Right, and if that's not scary enough, then you get the collusion of government and the weird economy.
I mean, when you think about the fact that there are no laws against the fact that if you have work for some companies, you can pick up a government job.
Overseeing the workings of those very companies or vice versa.
You are in government first and the second you are done you can pick up your vice president position in one of the companies that you just finished benefiting.
You know, one of the ways that they've said our society could go down, though, and other societies have throughout history, is that sometimes they just get too complex to manage.
And you can ride that wave sometimes until something bad happens.
But a perfect example is, I mean, a lot of people said that the Great Depression happened because what was going on in the financial system overwhelmed people's ability to understand.
And react and compensate for things.
And I remember people saying, well, we'll never have another Great Depression because we're so on top of things now.
Yeah, but we have new variables that we don't understand that somebody in the future is going to say they were such idiots way back there in the early 21st century.
Well, me as a barely educated fool, when I look at exactly how everything has fluctuated in the crash in 2008 and all these things, It makes zero sense.
Because as a fool, I look at it and I go, look at this.
There's the same amount of people, there's the same amount of metal, there's the same amount of concrete, the same amount of plastic, same amount of material things.
No one has produced or taken away anything from the pile of humanity's creations.
And yet, all of a sudden everyone's broke.
Like, all of a sudden, everything fell apart, and people who were prospering just a week ago are no longer prospering.
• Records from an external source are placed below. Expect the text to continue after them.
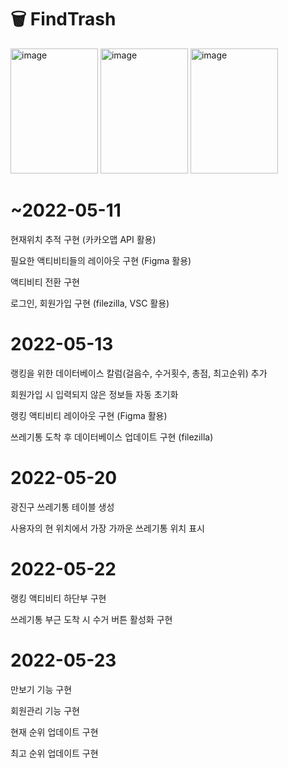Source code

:# 🗑 FindTrash
<img width="140" margin-right="25px" height ="200" alt="image" src="https://github.com/seunghyun0522/FindTrash/assets/75532258/571c28f7-cae4-4955-81aa-0ff4012ecdcb">
<img width="140" height ="200" alt="image" src="https://github.com/seunghyun0522/FindTrash/assets/75532258/47e7a5d7-c95b-42e5-bb90-42ccf0371150">
<img width="140" height ="200"alt="image" src="https://github.com/seunghyun0522/FindTrash/assets/75532258/390720f8-2bf4-4e26-9ada-c483a391e940">

# ~2022-05-11
현재위치 추적 구현 (카카오맵 API 활용)

필요한 액티비티들의 레이아웃 구현 (Figma 활용)

액티비티 전환 구현

로그인, 회원가입 구현 (filezilla, VSC 활용)


# 2022-05-13
랭킹을 위한 데이터베이스 칼럼(걸음수, 수거횟수, 총점, 최고순위) 추가

회원가입 시 입력되지 않은 정보들 자동 초기화

랭킹 액티비티 레이아웃 구현 (Figma 활용)

쓰레기통 도착 후 데이터베이스 업데이트 구현 (filezilla)

# 2022-05-20
광진구 쓰레기통 테이블 생성

사용자의 현 위치에서 가장 가까운 쓰레기통 위치 표시

# 2022-05-22
랭킹 액티비티 하단부 구현 

쓰레기통 부근 도착 시 수거 버튼 활성화 구현

# 2022-05-23
만보기 기능 구현

회원관리 기능 구현

현재 순위 업데이트 구현

최고 순위 업데이트 구현
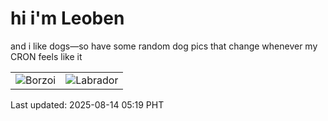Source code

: # hi i'm Leoben

and i like dogs—so have some random dog pics that change whenever my CRON feels like it

|  |  |
|--------|----------|
| ![Borzoi](https://random-dog-vercel.vercel.app/api/random-borzoi?v=1755119991) | ![Labrador](https://random-dog-vercel.vercel.app/api/random-labrador?v=1755119991) |

Last updated: 2025-08-14 05:19 PHT
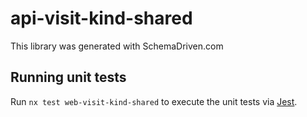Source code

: 
# api-visit-kind-shared

This library was generated with SchemaDriven.com

## Running unit tests

Run `nx test web-visit-kind-shared` to execute the unit tests via [Jest](https://jestjs.io).

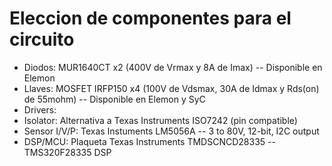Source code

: # Eleccion de componentes para el circuito

- Diodos: MUR1640CT x2 (400V de Vrmax y 8A de Imax) -- Disponible en Elemon
- Llaves: MOSFET IRFP150 x4 (100V de Vdsmax, 30A de Idmax y Rds(on) de 55mohm) -- Disponible en Elemon y SyC
- Drivers:
- Isolator: Alternativa a Texas Instruments ISO7242 (pin compatible)
- Sensor I/V/P: Texas Instuments LM5056A -- 3 to 80V, 12-bit, I2C output
- DSP/MCU: Plaqueta Texas Instruments TMDSCNCD28335 -- TMS320F28335 DSP
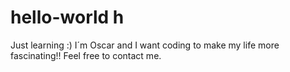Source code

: # hello-world h
Just learning :)
I´m Oscar and I want coding to make my life more fascinating!!
Feel free to contact me.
When I look at something like that, I have to feel like, okay, these guys are obviously far smarter than I, and they're running this system.
So either it's rigged as fuck, and someone just extracted a shitload of money out of the system and did it under the guise of a crash, or...
People are way fucking dumber than I give them credit.
It's one of those two things.
And I feel like when a guy like that cat from New York that ripped everybody off in the Ponzi scheme, the old dude, what is his name?
Bernie Madoff.
When a cat like Bernie Madoff comes along and robs so many people, I have to go, wait a minute, wait a minute, wait a minute, wait a minute.
Well, but I mean, look, it's not that hard to understand when people are playing with things that aren't real, but selling it for real money, and then you're counting that as something that you own.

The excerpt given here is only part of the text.